>>

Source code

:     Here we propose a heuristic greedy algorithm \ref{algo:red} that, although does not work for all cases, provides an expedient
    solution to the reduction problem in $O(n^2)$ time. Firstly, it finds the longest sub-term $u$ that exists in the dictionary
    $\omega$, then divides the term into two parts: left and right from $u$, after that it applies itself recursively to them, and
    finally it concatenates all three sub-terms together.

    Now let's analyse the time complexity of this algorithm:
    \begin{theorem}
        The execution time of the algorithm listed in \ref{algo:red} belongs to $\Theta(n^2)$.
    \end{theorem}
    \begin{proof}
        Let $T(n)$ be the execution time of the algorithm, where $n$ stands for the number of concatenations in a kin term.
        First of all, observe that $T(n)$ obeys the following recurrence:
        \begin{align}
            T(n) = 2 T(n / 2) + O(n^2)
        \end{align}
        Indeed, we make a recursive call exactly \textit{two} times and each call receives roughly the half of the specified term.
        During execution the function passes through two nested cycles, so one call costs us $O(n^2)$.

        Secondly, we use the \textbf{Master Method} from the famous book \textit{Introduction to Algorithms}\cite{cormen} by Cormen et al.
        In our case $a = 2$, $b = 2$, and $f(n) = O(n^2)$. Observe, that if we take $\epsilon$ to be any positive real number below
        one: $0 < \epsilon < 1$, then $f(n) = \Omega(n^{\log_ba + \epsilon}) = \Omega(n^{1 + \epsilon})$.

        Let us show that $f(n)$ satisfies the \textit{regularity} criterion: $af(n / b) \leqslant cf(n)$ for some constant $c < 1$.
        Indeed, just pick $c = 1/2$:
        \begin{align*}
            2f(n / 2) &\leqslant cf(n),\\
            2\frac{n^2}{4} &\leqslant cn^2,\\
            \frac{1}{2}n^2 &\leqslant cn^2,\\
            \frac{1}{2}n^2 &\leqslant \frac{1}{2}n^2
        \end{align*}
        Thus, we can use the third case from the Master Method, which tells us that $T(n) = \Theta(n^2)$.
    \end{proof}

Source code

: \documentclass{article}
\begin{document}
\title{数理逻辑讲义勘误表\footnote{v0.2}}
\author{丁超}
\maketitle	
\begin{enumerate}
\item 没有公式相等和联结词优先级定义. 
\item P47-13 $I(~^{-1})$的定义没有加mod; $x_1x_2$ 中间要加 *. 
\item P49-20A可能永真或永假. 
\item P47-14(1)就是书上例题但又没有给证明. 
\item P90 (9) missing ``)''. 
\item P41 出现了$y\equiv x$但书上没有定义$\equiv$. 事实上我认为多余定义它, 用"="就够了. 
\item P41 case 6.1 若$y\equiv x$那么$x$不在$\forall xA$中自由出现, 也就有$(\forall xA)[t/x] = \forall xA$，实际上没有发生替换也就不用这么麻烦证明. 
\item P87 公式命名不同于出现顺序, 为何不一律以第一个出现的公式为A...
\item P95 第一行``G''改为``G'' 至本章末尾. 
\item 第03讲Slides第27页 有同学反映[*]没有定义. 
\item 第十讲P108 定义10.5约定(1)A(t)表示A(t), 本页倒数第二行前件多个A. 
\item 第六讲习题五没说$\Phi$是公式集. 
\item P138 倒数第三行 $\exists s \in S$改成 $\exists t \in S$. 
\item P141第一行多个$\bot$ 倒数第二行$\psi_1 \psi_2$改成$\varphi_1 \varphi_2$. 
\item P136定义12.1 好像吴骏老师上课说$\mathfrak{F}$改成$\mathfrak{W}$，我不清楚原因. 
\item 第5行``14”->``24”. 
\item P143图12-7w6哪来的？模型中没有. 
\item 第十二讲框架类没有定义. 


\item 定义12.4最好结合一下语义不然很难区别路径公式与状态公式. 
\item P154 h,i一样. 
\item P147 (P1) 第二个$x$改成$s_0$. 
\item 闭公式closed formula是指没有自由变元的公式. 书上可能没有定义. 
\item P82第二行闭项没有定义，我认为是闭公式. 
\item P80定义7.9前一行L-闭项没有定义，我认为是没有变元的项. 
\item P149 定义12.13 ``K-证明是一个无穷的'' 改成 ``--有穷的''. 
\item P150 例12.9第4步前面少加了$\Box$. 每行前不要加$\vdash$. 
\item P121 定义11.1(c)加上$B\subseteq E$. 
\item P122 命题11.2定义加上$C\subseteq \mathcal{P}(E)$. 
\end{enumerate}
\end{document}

<<

* [Aim of the task]: Starting with the line that holds "倒数第二行$\psi_1 \psi_2$改成$\varphi_1 \varphi_2$.", copy each remaining line of the listing above exactly, through the last one.

* [Solved problem]:
\item P141第一行多个$\bot$ 倒数第二行$\psi_1 \psi_2$改成$\varphi_1 \varphi_2$. 
\item P136定义12.1 好像吴骏老师上课说$\mathfrak{F}$改成$\mathfrak{W}$，我不清楚原因. 
\item 第5行``14”->``24”. 
\item P143图12-7w6哪来的？模型中没有. 
\item 第十二讲框架类没有定义. 


\item 定义12.4最好结合一下语义不然很难区别路径公式与状态公式. 
\item P154 h,i一样. 
\item P147 (P1) 第二个$x$改成$s_0$. 
\item 闭公式closed formula是指没有自由变元的公式. 书上可能没有定义. 
\item P82第二行闭项没有定义，我认为是闭公式. 
\item P80定义7.9前一行L-闭项没有定义，我认为是没有变元的项. 
\item P149 定义12.13 ``K-证明是一个无穷的'' 改成 ``--有穷的''. 
\item P150 例12.9第4步前面少加了$\Box$. 每行前不要加$\vdash$. 
\item P121 定义11.1(c)加上$B\subseteq E$. 
\item P122 命题11.2定义加上$C\subseteq \mathcal{P}(E)$. 
\end{enumerate}
\end{document}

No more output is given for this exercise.